Stored items from a collection:

========

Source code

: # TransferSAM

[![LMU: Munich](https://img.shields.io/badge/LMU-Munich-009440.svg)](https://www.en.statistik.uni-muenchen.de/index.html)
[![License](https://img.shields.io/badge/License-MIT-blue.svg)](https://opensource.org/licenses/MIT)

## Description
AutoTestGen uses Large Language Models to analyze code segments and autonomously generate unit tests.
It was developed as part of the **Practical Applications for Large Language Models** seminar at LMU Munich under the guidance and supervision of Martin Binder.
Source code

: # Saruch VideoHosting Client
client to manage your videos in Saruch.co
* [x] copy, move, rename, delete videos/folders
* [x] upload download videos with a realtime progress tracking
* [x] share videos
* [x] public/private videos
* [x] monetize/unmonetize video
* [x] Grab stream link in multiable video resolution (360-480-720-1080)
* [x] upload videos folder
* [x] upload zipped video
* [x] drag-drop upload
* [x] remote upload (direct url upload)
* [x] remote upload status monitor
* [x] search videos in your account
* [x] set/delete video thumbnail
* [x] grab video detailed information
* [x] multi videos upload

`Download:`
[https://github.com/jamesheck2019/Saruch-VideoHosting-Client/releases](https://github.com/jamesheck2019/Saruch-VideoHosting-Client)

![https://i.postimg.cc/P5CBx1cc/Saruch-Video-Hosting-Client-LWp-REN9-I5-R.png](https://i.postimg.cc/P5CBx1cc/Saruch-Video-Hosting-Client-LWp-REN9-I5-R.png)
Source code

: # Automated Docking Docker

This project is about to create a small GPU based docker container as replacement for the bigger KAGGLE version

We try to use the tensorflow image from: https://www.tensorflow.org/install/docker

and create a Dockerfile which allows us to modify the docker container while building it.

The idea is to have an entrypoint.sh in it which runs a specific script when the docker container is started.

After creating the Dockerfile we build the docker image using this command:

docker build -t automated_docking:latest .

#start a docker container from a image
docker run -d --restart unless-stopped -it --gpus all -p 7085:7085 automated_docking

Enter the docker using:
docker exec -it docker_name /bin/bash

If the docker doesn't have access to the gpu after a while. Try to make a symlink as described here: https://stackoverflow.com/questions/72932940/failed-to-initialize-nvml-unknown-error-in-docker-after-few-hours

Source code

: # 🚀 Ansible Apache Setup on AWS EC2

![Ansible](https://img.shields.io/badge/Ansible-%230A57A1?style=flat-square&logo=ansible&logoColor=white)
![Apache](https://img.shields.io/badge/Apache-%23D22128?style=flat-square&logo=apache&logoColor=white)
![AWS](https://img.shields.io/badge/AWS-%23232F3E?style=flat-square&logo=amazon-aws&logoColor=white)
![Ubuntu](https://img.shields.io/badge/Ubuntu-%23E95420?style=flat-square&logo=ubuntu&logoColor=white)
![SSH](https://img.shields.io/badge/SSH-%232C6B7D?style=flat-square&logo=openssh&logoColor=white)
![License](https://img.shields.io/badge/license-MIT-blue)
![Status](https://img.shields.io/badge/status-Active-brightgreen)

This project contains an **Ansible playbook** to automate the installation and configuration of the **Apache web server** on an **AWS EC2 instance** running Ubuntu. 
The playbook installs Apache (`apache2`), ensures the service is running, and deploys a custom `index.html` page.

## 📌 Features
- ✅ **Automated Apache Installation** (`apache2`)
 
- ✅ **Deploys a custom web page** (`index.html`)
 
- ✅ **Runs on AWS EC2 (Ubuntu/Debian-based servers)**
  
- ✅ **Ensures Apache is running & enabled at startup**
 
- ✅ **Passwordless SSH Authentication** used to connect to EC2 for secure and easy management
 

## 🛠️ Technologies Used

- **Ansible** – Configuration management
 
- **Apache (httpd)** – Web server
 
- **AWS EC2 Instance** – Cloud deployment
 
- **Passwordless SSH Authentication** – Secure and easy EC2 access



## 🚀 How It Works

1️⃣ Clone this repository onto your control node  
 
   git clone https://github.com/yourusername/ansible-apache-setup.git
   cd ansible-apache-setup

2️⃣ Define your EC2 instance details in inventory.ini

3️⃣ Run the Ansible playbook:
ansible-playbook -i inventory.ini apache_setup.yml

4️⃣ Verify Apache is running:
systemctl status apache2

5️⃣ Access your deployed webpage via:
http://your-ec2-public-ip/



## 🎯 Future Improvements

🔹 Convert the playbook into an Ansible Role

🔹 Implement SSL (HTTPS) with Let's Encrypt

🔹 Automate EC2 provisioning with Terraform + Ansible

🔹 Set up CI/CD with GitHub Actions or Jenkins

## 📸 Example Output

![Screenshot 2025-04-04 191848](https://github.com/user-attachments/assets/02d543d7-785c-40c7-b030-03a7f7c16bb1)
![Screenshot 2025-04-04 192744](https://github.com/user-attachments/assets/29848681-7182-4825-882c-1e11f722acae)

========

= WHAT IS EXPECTED =
Your response should be the lines above from the first to the one containing "Automated Docking Docker", inclusive, each given exactly.

= TASK RESPONSE =
Source code

: # TransferSAM

[![LMU: Munich](https://img.shields.io/badge/LMU-Munich-009440.svg)](https://www.en.statistik.uni-muenchen.de/index.html)
[![License](https://img.shields.io/badge/License-MIT-blue.svg)](https://opensource.org/licenses/MIT)

## Description
AutoTestGen uses Large Language Models to analyze code segments and autonomously generate unit tests.
It was developed as part of the **Practical Applications for Large Language Models** seminar at LMU Munich under the guidance and supervision of Martin Binder.
Source code

: # Saruch VideoHosting Client
client to manage your videos in Saruch.co
* [x] copy, move, rename, delete videos/folders
* [x] upload download videos with a realtime progress tracking
* [x] share videos
* [x] public/private videos
* [x] monetize/unmonetize video
* [x] Grab stream link in multiable video resolution (360-480-720-1080)
* [x] upload videos folder
* [x] upload zipped video
* [x] drag-drop upload
* [x] remote upload (direct url upload)
* [x] remote upload status monitor
* [x] search videos in your account
* [x] set/delete video thumbnail
* [x] grab video detailed information
* [x] multi videos upload

`Download:`
[https://github.com/jamesheck2019/Saruch-VideoHosting-Client/releases](https://github.com/jamesheck2019/Saruch-VideoHosting-Client)

![https://i.postimg.cc/P5CBx1cc/Saruch-Video-Hosting-Client-LWp-REN9-I5-R.png](https://i.postimg.cc/P5CBx1cc/Saruch-Video-Hosting-Client-LWp-REN9-I5-R.png)
Source code

: # Automated Docking Docker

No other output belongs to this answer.